Wednesday, 8 July 2015

Falling in Love - with India

With just a bit over a month away from the long-awaited and dreamt-about, in-detail-imagined and anxiously-anticipated departure for India as a member of the medical volunteering team, I am compelled to list in one place all that I have been reading, viewing, ingesting, googling, pondering and imagining in order to make sure that my time in India counts - for the sake of the people I will be serving and for the sake of my own very sheltered yet ridiculously happy life. 
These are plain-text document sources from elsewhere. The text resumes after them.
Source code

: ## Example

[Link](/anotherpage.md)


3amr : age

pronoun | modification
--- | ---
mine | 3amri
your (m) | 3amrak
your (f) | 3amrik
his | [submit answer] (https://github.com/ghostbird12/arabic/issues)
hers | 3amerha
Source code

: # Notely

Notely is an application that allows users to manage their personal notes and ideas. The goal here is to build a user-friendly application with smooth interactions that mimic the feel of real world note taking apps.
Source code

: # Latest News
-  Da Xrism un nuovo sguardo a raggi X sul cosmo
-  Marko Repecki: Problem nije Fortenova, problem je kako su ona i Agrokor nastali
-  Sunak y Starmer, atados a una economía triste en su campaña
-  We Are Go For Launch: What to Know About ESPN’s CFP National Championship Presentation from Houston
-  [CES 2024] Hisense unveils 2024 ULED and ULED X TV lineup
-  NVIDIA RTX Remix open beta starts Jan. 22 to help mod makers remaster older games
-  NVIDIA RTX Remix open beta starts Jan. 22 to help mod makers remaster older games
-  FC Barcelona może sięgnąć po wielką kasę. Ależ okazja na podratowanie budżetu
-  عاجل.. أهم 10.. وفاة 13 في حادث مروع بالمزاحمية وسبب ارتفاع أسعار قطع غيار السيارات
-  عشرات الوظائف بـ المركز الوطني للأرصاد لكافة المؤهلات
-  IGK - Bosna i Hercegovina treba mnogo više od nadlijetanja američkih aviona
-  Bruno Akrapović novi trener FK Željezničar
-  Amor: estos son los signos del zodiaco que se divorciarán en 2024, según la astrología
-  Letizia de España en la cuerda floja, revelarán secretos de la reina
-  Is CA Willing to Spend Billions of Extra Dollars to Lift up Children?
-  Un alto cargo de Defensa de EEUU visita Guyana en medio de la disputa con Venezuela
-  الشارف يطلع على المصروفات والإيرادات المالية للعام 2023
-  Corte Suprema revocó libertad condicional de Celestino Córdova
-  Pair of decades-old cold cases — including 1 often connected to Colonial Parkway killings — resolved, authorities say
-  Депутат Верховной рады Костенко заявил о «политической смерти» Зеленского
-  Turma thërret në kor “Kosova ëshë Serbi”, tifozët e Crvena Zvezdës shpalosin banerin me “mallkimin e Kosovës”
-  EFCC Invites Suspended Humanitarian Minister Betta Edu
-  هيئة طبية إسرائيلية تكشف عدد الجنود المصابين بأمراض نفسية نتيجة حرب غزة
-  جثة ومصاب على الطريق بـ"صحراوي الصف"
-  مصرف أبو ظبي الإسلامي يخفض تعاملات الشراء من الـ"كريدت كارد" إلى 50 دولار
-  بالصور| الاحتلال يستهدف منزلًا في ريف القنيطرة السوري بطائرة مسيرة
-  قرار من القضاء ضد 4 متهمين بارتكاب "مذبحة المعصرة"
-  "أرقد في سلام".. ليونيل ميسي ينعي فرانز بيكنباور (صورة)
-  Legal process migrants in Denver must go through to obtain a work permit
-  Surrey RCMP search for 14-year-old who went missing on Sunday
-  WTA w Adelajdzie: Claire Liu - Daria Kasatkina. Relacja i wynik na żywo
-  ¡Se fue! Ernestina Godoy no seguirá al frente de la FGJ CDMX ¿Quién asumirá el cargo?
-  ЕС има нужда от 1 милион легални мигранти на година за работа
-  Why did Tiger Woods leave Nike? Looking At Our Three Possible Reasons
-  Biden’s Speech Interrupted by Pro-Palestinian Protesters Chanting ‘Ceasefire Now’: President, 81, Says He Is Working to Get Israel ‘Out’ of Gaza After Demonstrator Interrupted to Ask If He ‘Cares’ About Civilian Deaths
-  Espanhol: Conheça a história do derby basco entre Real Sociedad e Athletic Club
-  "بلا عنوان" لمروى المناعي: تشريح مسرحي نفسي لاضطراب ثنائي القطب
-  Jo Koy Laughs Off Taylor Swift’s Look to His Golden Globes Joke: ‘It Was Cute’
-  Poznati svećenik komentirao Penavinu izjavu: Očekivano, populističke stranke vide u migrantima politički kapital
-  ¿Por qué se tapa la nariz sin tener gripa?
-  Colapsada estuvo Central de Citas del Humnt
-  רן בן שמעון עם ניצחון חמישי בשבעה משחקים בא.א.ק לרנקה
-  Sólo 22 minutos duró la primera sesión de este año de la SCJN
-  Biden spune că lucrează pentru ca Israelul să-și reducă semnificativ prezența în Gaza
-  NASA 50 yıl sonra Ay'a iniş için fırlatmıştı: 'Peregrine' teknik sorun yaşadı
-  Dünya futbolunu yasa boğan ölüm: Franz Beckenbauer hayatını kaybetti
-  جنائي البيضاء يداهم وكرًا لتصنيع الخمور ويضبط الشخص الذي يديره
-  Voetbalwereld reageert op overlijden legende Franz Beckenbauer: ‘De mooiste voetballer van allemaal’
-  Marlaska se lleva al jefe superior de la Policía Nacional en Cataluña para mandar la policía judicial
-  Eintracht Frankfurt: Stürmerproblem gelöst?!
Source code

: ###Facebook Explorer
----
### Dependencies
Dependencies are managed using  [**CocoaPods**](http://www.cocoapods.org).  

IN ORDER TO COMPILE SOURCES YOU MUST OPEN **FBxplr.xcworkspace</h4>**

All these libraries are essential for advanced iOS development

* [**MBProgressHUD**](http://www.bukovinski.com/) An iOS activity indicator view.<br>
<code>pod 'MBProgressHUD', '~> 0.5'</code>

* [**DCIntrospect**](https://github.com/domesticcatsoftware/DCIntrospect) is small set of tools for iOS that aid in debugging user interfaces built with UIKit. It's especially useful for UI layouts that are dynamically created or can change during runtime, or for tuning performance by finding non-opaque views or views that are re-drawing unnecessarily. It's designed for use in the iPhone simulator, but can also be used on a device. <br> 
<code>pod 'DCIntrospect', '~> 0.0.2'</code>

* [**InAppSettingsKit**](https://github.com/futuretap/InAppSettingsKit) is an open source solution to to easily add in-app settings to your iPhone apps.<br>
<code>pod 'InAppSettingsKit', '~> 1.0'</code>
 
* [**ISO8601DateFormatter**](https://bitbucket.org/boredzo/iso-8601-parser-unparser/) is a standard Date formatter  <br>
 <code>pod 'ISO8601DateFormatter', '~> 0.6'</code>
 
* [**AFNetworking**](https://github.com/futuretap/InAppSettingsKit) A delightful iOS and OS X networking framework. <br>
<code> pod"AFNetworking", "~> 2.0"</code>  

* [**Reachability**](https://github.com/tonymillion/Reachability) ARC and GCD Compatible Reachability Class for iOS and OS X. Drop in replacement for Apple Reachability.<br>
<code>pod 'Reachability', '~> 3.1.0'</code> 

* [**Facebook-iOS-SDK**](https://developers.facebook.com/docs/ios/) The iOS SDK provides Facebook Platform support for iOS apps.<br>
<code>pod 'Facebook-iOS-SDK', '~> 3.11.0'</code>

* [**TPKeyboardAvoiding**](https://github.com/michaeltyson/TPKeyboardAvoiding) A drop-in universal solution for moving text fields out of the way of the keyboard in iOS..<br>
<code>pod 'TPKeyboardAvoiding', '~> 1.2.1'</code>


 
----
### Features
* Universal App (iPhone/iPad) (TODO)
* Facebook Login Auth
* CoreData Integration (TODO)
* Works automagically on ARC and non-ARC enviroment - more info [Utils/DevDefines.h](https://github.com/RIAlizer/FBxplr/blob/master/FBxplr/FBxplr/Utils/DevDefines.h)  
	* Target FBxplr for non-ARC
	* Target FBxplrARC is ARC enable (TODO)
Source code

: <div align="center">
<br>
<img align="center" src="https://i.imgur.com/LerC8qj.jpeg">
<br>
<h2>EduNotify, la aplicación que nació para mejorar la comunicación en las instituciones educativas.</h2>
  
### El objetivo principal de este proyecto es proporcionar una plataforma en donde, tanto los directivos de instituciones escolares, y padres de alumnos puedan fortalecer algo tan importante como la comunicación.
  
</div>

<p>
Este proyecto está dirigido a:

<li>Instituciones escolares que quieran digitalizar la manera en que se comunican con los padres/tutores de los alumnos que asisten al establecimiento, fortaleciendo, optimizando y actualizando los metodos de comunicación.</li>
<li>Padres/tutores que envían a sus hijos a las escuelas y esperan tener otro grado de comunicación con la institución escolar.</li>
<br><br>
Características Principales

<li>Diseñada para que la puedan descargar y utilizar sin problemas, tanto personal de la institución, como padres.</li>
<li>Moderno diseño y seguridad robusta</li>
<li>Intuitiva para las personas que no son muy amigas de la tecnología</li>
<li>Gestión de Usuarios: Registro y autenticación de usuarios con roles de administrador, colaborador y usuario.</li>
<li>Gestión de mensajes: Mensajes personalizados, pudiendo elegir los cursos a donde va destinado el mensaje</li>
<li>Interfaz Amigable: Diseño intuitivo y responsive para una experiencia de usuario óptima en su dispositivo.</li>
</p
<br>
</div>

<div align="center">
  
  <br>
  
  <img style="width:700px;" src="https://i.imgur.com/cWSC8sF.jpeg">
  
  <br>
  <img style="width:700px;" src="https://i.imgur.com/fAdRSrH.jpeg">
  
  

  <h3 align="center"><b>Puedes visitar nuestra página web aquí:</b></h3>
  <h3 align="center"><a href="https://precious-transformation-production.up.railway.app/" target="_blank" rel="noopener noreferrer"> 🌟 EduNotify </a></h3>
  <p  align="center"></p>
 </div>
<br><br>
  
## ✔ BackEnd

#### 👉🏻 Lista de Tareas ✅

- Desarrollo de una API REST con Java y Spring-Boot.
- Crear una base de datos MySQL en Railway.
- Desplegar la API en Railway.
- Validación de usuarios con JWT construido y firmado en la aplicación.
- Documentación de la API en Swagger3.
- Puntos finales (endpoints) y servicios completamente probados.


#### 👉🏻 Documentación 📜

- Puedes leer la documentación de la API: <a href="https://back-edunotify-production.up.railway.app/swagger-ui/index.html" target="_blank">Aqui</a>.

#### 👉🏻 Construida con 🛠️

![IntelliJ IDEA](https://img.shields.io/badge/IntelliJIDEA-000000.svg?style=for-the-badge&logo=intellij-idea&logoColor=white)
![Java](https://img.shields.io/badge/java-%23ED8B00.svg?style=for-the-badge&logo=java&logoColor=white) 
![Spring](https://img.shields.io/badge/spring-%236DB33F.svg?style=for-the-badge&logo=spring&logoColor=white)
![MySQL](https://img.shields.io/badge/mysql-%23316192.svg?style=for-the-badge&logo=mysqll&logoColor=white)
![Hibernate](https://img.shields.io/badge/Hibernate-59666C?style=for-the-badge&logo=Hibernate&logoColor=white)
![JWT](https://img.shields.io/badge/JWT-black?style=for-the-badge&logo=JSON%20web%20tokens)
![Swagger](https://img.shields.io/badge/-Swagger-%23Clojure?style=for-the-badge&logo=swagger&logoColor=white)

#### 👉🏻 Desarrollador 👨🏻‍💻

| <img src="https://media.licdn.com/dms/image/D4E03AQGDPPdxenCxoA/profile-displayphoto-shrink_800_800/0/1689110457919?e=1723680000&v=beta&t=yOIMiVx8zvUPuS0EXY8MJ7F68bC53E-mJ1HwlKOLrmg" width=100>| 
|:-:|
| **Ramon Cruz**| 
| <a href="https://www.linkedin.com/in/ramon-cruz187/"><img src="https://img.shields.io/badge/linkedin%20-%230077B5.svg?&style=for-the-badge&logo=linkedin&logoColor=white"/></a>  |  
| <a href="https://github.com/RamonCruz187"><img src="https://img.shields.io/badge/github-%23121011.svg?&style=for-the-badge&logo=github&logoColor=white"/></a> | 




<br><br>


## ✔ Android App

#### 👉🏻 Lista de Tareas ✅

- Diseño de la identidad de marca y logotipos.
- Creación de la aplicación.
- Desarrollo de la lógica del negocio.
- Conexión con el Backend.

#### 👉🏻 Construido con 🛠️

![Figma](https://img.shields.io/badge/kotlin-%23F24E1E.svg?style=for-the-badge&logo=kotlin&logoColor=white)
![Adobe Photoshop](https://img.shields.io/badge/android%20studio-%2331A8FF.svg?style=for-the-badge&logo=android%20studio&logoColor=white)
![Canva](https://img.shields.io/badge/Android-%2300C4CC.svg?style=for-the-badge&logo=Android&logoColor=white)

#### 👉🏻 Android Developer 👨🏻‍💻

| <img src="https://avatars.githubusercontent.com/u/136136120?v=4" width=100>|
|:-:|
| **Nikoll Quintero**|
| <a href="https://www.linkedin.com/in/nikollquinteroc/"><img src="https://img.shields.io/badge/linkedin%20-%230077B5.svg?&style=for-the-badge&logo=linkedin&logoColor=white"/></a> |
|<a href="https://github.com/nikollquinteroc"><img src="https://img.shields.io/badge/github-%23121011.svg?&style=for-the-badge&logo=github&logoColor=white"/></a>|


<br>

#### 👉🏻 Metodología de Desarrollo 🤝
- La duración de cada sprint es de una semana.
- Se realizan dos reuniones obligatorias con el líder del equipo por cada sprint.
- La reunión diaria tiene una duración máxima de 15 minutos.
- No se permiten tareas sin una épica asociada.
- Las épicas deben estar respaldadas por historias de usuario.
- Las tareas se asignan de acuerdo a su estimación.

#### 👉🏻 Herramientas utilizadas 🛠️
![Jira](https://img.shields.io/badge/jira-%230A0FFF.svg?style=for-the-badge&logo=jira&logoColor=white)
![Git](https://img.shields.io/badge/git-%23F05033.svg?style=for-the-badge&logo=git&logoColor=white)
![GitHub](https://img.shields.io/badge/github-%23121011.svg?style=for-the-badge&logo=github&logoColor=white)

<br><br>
Mowgli - my first crush (Walt Disney animation) 
It is a funny thing to remember my first crush. He was small and skinny and wore only an orange langot - a loincloth. I was completely smitten by him although I believe he was likely twice my age at the time. He hung out with a bear and a black panther, elephants and monkeys. It is indeed Mowgli I can thank for my earliest fascination with India, and the enchantment with the idea of the human and animal worlds living in harmony. Add a catchy tune from Disney's The Jungle Book based on Rudyard Kipling's book and I happily committed to a tomboy childhood.

Books have always been my favourite way of getting to know places. Although I am no literary critic, the following are the books that got me hooked on India, its many faces, that one giant beating heart and one calm and friendly demeanour that greets you with "Namaste".


1. The White Tiger: A Novel - Aravind Adiga
Otherwise a slow reader, feeling as if the Bangalore driver had been writing directly to me, I read it over two nights, my heart pounding, my sense of self, smell and hope being put through the ringer. 

2. Shantaram - David Gregory Thomas
The best part of this epic novel was having my phone (and car) read it to me. I downloaded it from Audible - not only did 900+ pages simply fly by, but the accents! Oh, the accents were such a delight: Australian, Afghan, Nigerian, French, Persian and of course Prabhakar's Indian. For a while I added the "baba" after my family's names (driving them crazy) in the style of the novel. Never have I enjoyed being stuck in rush hour traffic so much!  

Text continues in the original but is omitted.